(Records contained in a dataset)

┏━━

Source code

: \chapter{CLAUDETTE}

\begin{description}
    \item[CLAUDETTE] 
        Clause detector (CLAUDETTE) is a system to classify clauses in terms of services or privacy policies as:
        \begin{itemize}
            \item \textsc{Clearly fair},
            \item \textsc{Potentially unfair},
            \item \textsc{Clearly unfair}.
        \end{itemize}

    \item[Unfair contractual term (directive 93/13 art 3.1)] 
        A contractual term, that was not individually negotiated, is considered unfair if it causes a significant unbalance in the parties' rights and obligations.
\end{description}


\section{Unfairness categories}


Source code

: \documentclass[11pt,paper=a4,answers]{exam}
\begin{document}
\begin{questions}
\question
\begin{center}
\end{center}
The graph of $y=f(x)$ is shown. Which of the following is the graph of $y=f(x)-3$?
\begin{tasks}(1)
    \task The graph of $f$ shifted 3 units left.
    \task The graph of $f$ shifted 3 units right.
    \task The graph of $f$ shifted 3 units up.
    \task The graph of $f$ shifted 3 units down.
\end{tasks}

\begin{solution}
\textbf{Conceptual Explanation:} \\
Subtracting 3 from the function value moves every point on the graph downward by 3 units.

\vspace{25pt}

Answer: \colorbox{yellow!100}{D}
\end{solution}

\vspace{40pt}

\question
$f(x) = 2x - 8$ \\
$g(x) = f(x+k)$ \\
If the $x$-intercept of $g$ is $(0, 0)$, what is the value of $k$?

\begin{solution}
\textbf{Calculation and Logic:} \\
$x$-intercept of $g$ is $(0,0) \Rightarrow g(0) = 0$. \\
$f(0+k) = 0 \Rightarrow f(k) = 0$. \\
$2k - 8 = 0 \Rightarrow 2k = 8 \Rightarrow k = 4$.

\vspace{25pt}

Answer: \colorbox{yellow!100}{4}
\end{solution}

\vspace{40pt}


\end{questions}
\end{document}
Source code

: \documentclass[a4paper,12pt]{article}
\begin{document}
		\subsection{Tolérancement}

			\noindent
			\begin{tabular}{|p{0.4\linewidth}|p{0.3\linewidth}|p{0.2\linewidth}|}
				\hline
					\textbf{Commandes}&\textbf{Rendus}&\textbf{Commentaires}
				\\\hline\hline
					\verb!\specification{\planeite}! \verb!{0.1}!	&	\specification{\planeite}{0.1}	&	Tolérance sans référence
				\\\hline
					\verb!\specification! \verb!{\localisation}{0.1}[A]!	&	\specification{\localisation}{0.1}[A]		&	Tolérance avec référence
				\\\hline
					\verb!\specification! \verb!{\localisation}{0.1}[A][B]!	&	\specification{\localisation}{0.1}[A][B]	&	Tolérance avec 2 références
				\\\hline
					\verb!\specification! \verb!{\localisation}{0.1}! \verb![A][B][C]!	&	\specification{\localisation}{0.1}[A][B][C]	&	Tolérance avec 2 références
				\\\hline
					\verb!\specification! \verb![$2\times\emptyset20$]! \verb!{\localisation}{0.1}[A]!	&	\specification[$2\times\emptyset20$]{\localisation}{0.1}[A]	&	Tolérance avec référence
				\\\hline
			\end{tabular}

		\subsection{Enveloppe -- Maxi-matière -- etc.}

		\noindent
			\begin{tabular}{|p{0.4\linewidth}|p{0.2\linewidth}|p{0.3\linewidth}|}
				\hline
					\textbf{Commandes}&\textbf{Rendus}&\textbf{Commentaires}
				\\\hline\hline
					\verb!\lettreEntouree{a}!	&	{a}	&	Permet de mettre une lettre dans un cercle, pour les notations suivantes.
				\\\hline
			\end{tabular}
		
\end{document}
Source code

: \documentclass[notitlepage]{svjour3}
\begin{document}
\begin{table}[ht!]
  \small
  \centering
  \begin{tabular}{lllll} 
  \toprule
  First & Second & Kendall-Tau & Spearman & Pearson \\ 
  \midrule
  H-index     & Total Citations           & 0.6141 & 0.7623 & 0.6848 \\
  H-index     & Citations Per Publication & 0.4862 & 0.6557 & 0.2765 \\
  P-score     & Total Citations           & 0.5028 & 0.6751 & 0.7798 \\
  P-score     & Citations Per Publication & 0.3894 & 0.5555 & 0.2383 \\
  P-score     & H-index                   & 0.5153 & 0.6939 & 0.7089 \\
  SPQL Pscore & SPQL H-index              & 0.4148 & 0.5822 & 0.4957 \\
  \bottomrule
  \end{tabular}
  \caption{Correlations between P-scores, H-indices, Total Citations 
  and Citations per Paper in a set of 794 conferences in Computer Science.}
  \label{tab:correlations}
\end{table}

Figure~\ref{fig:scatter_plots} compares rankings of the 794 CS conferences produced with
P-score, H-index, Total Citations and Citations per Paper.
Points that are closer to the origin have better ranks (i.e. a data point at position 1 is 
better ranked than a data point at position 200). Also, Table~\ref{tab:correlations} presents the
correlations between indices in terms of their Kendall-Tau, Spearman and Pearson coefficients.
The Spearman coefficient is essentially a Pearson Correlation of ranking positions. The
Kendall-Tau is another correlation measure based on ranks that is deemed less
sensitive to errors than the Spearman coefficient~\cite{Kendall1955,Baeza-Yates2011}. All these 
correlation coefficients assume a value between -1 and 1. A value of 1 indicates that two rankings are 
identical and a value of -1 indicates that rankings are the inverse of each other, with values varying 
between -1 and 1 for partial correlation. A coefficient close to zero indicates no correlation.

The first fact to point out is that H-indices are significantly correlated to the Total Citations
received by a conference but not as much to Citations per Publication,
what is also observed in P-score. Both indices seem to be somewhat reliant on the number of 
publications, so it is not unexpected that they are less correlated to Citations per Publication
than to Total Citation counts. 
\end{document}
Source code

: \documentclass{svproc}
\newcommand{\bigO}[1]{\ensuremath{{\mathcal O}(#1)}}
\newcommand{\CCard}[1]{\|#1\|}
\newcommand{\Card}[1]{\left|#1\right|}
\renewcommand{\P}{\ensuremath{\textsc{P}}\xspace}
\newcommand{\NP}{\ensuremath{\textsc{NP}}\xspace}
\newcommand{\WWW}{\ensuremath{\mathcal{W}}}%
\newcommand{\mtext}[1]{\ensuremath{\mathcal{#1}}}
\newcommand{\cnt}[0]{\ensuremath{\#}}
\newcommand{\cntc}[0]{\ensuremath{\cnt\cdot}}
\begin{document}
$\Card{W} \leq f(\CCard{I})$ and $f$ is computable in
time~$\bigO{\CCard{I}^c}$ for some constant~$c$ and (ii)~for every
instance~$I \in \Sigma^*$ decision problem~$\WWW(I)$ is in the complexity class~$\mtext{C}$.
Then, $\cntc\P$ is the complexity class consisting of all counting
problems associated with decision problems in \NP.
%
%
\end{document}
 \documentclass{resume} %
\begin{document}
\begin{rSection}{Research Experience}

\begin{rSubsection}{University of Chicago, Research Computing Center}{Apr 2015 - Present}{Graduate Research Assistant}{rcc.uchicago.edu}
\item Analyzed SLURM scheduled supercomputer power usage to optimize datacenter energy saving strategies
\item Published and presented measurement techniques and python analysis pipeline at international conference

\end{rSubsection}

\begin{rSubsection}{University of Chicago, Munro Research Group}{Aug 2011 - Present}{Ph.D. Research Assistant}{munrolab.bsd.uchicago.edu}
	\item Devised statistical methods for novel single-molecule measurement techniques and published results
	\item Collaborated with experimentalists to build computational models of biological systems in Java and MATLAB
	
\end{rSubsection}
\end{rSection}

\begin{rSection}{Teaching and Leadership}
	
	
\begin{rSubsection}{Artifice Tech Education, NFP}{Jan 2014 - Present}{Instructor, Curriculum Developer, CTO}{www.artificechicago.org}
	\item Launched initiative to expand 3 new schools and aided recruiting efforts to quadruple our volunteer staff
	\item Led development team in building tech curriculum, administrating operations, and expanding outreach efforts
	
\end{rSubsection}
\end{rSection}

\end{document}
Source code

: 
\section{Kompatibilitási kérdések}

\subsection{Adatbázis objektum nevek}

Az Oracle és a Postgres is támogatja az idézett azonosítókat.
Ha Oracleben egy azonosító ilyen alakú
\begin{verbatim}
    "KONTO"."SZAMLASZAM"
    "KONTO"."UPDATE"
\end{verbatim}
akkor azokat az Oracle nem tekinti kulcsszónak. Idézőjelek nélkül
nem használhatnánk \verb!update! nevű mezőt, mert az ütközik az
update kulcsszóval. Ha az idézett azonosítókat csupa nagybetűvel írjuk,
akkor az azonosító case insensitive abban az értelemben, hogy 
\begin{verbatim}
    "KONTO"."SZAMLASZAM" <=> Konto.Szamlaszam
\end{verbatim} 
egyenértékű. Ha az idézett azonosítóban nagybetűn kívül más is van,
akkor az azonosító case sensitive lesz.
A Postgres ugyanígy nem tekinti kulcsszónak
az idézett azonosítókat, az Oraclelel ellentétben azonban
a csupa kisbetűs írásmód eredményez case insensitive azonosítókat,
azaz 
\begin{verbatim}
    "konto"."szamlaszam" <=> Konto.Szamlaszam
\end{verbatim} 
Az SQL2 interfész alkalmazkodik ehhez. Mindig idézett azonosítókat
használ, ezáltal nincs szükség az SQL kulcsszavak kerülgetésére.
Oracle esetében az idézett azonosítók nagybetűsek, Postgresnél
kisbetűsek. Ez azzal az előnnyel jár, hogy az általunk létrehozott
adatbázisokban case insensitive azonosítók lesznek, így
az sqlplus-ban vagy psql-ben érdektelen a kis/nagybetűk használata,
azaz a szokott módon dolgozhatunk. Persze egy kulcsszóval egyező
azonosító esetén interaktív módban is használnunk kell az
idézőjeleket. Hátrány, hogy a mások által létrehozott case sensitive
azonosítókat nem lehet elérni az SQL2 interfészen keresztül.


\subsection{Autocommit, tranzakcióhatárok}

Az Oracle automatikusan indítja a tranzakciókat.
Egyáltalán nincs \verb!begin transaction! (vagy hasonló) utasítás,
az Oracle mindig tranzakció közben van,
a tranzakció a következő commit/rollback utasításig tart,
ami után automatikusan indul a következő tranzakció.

┗━━

### TASK OBJECTIVE
Reproduce exactly the lines above from the line with "and published results" to the line with "our volunteer staff", including both, and add nothing.

### ANSWER
	\item Devised statistical methods for novel single-molecule measurement techniques and published results
	\item Collaborated with experimentalists to build computational models of biological systems in Java and MATLAB
	
\end{rSubsection}
\end{rSection}

\begin{rSection}{Teaching and Leadership}
	
	
\begin{rSubsection}{Artifice Tech Education, NFP}{Jan 2014 - Present}{Instructor, Curriculum Developer, CTO}{www.artificechicago.org}
	\item Launched initiative to expand 3 new schools and aided recruiting efforts to quadruple our volunteer staff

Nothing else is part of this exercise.